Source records
^^^^^^^^

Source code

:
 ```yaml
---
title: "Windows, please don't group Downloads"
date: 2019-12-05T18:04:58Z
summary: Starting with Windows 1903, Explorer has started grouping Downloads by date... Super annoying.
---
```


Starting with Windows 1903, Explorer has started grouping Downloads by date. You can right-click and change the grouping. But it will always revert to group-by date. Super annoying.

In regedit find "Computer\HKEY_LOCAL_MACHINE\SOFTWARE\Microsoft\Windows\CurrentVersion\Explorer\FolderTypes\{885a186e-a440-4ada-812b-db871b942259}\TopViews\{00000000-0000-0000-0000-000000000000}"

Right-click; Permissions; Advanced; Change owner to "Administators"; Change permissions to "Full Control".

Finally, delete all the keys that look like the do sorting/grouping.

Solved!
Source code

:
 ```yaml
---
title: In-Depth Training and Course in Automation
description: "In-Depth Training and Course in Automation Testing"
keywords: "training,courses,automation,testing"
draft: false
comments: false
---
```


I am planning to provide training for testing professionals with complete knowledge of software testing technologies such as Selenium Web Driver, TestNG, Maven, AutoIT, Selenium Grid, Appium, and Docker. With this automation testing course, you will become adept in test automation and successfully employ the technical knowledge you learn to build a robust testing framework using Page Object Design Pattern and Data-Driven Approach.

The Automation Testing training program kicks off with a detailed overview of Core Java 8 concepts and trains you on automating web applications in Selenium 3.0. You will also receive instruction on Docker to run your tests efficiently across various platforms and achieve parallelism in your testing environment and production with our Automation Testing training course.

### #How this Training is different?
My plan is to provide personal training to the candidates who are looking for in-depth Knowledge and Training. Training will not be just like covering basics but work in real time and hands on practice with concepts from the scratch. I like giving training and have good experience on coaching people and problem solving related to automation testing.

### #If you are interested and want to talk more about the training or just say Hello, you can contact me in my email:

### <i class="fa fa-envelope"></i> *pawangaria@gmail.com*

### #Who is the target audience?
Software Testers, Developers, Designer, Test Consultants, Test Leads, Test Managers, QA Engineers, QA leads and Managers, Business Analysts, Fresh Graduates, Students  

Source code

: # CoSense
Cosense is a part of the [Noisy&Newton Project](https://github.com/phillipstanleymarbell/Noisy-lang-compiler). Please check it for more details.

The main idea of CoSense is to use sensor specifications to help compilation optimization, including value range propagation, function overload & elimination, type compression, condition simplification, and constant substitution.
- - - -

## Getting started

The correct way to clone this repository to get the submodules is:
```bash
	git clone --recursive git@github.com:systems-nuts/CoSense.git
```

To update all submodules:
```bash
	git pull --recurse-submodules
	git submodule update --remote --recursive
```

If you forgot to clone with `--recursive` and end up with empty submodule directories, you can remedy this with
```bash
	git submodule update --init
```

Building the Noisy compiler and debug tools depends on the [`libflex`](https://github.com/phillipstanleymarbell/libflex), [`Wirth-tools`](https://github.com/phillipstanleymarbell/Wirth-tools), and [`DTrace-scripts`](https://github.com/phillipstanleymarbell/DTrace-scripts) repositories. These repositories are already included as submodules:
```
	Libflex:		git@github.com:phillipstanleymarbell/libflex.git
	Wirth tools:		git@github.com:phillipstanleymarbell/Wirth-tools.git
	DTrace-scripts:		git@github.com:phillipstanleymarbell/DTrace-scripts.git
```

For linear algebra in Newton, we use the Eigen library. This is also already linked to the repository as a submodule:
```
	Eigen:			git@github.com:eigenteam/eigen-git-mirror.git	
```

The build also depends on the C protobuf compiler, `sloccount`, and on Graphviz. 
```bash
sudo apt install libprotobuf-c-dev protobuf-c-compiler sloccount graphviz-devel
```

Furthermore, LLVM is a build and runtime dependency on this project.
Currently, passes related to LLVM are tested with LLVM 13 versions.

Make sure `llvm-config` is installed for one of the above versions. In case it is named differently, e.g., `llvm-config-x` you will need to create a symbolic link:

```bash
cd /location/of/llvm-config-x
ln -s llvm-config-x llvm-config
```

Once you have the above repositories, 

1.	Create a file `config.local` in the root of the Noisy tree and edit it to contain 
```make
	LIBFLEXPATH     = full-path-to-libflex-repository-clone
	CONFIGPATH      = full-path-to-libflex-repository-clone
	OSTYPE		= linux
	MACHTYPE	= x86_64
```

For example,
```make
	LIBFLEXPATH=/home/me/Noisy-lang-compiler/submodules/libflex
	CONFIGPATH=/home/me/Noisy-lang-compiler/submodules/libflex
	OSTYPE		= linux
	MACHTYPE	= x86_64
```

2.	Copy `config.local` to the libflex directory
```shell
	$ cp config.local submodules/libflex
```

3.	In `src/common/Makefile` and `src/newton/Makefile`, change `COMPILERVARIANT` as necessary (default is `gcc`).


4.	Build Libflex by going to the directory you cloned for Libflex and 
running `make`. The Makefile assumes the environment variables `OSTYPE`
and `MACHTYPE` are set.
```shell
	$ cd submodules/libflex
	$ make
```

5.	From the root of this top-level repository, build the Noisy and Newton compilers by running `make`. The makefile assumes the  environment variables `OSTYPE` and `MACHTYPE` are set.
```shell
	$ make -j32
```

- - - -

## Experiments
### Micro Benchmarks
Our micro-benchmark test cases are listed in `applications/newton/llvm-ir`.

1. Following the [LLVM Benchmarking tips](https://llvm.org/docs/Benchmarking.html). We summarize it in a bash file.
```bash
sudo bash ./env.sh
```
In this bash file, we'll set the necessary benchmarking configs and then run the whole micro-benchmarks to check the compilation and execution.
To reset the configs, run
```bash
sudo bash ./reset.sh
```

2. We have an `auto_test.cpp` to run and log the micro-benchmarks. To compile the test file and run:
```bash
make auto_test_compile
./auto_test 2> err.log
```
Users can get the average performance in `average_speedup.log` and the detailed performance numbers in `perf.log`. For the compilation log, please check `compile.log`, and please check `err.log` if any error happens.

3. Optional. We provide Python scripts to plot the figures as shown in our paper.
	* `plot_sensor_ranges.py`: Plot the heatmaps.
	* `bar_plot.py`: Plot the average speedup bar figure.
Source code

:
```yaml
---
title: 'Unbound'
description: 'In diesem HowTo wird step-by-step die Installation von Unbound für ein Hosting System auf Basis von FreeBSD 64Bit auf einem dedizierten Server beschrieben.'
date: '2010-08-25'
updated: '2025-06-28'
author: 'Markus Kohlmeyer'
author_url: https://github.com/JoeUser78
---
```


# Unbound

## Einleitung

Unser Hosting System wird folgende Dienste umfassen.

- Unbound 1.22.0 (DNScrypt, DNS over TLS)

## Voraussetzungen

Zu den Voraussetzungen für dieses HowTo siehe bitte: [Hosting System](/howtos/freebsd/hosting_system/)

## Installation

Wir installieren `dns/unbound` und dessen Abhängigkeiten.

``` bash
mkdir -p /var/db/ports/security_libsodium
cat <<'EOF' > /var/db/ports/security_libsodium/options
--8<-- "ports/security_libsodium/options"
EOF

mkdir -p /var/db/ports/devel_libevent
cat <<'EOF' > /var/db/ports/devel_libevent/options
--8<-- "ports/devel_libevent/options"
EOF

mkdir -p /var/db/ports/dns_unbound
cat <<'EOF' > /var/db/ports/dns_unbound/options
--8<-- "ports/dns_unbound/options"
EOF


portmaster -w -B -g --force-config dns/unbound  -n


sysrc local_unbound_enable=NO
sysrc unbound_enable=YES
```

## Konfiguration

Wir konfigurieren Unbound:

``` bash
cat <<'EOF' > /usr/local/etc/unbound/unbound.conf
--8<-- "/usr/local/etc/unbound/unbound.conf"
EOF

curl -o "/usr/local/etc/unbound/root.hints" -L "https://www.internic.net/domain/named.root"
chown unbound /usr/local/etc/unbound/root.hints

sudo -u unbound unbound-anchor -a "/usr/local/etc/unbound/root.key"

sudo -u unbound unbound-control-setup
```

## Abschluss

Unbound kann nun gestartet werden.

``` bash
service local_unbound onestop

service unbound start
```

^^^^^^^^

# Goal of the exercise
Nothing but lines that contain "description" should appear in the answer. Copy each from the records.

# Task result
description: "In-Depth Training and Course in Automation Testing"
description: 'In diesem HowTo wird step-by-step die Installation von Unbound für ein Hosting System auf Basis von FreeBSD 64Bit auf einem dedizierten Server beschrieben.'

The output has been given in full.